Going to the museum turned out to be a really positive experience. I mean, of course it was! But, it really reminded me how much beauty there is in the world and made me excited to be an artist again. I promised myself that that I would start a zine during my stay here, and managed to rope my two friends (another friend, Fraz, also met us there) to contribute their writing. In addition, I also became extremely excited and motived by the words of Jean Tinguely, which I have posted above. I mean, the man was an artist, a radical thinker, a creator! Not some self-help guru selling overpriced advice. In fact, the way he distributed his manifesto was by dropping 150,000 copies of it from an small aeroplane he flew over Düsseldorf. He wrote and dispersed such valuable words with such deep and inspiring content– for free! Only my mom is capable of doing that kind of humanitarian work nowadays. In all seriousness, it was wonderful to read such words coming from a man that wrote them with intentions other than helping some desperate girl stranded in a foreign land. He wrote them because he found them to be THE  ULTIMATE TRUTH and he wanted to share that truth with anyone who would listen. Today, I listened and I took his words to heart.
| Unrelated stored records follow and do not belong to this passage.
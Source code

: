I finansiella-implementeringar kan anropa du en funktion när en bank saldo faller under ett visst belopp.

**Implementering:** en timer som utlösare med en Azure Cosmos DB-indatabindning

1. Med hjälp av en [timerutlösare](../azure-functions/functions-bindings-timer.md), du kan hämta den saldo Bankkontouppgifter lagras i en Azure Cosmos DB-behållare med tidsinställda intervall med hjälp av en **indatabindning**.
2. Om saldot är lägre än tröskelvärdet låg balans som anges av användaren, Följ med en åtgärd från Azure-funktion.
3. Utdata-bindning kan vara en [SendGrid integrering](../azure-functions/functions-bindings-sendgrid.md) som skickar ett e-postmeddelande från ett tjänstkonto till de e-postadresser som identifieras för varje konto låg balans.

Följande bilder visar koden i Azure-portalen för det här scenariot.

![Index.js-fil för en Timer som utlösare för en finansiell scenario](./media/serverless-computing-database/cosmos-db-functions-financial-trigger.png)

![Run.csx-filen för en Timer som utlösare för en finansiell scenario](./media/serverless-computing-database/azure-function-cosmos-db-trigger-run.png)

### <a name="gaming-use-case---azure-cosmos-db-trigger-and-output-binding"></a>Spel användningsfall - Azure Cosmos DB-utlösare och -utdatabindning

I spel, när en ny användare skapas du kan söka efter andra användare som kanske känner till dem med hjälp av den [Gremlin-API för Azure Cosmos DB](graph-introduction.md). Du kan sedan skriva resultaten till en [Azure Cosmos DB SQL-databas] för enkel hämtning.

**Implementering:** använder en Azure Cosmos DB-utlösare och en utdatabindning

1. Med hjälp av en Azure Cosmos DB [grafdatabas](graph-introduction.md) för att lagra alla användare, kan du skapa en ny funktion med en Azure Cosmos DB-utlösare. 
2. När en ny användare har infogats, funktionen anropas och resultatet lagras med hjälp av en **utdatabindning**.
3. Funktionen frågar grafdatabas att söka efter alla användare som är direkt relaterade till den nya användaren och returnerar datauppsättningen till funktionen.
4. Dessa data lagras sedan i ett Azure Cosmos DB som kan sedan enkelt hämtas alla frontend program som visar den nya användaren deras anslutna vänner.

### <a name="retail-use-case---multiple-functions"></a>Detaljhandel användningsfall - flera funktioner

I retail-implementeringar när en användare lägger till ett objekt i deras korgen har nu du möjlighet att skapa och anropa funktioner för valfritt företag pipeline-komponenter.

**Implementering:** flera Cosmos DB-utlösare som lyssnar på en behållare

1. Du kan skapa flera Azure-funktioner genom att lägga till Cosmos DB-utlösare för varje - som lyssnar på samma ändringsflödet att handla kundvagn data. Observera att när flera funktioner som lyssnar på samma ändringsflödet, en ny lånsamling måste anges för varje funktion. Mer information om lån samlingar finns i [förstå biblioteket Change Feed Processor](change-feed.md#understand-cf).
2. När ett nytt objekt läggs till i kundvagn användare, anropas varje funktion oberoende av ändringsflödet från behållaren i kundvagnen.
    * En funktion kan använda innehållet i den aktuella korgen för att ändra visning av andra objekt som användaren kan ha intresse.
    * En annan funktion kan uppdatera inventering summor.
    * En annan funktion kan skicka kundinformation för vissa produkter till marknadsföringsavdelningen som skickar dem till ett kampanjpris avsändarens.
After the museum we were so, so hungry. In fact, (don´t yell at me mom) but all of our blood sugar levels were so low because all of us wanted to get our money´s worth and stayed at the museum way past our normal hunger point and left grumpy and drained. And because of the huelga, we had to walk around quite a bit before we found a place that was open. And then (again, don´t yell at me mom) all of us were so hungry that we ordered only carbs. Bruschetta and pasta! Not very Spanish, but what can I say. Then, even though we were stuffed, I had an idea. Until tonight, I hadn´t tried churros con chocolate. So I suggested that we find a place within walking distance so we could walk off our dinner and have enough room for coffee and dessert. The boys agreed, and Fraz, who spent a year in Madrid a few years back, knew of an authentic place nearby that is open 24 hours.

And, christ, let me tell you. Churros con chocolate are MY NEW FAVORITE FOOD. All day, all night, while I´m sleeping, gimme some. The churros lifted my spirits and, DANG, girl! That CHOCOLATE! It was so thick and rich and flavored with a little bit of cinnamon and just sweet enough. And being with friends, even if they´re new friends, was great. We talked about our love lives, being and feeling alone, the fact that we´re glad that we met each other. It was comforting to know that all of us were in similar places, and that going out together was the perfect antidote for feeling depressed and lonely. So we made plans to go out again, tomorrow.

I think everything is going to be okay.

I am going to make it through this year, if it kills me.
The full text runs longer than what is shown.